131 ST JOHN'S HILL (SANDERSTEAD) LTD - Analysis Report
Credit Opinion: CONDITIONAL APPROVAL
131 ST JOHN'S HILL (SANDERSTEAD) LTD is a newly incorporated private limited company (September 2023) engaged in real estate activities (SIC codes 68100 and 68209). The company has no trading history beyond its first 12 months and filed unaudited accounts showing a net current asset position of £77,449. The debtor balance of £193,075 relates mostly to amounts owed by group undertakings, indicating intra-group funding rather than external revenue generation. The company holds no investment property on its balance sheet as additions and disposals in investment property fully net to zero during the period. Given the limited trading history, reliance on related party receivables, and modest equity base, credit approval should be conditional on monitoring future trading performance and cash flow generation once the business is operational beyond the start-up phase.Financial Strength:
The balance sheet shows total current assets of £193,078 against current liabilities of £115,629, resulting in positive net current assets of £77,449, which also equals shareholders’ funds. The company has no long-term liabilities or fixed assets recorded. The dependence on amounts owed by group undertakings (over 99% of debtors) suggests limited independent asset backing and a need to assess the financial strength of the parent or related companies.
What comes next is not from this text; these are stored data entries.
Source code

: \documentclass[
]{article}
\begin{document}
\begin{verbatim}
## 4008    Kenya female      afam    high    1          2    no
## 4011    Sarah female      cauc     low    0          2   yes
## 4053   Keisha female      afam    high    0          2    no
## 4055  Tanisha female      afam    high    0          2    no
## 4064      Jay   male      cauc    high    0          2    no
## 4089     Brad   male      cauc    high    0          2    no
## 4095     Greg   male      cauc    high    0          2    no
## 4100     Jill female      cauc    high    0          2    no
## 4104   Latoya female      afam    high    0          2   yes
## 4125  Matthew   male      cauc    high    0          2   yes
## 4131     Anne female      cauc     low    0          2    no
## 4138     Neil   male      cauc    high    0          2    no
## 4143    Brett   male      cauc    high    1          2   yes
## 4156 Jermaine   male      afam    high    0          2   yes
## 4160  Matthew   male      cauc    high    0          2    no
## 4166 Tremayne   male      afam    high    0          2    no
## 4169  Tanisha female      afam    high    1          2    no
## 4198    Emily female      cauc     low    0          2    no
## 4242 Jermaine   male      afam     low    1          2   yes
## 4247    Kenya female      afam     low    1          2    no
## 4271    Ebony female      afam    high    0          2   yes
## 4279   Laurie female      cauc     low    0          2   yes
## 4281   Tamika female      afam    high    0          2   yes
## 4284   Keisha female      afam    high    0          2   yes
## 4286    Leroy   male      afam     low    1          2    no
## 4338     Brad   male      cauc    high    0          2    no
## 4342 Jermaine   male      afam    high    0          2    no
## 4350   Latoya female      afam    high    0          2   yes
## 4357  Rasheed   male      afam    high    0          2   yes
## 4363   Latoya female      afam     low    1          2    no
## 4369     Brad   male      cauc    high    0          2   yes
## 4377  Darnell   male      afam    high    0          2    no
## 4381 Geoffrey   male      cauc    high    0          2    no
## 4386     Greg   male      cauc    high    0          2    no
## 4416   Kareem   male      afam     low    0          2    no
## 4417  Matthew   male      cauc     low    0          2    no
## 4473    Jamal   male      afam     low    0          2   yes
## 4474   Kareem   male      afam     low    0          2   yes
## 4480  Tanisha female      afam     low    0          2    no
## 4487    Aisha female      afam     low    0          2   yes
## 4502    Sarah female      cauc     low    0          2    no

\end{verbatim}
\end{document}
The absence of investment property at period end reduces asset security for lending. The small equity base and start-up status reflect typical new company risk.Cash Flow Assessment:
Cash at bank is minimal (£3), highlighting limited liquid resources. The company's working capital position is positive due to receivables from group undertakings, but these are not immediately liquid cash inflows. Trade creditors of £88,194 and corporation tax of £25,985 indicate near-term cash outflows. The company’s ability to meet short-term obligations depends heavily on the collectability of intra-group receivables and potential group support. Monitoring cash flow conversion from operations and related party balances will be critical.Monitoring Points:
- Future trading revenue and profit generation independent of group funding.
- Collection and ageing of amounts owed by group undertakings.
- Cash flow trends and liquidity improvements beyond start-up phase.
- Changes in asset base, especially acquisition or disposal of investment property or fixed assets.
- Any increase in liabilities or external borrowing.
- Director conduct and compliance with filing deadlines (currently up to date).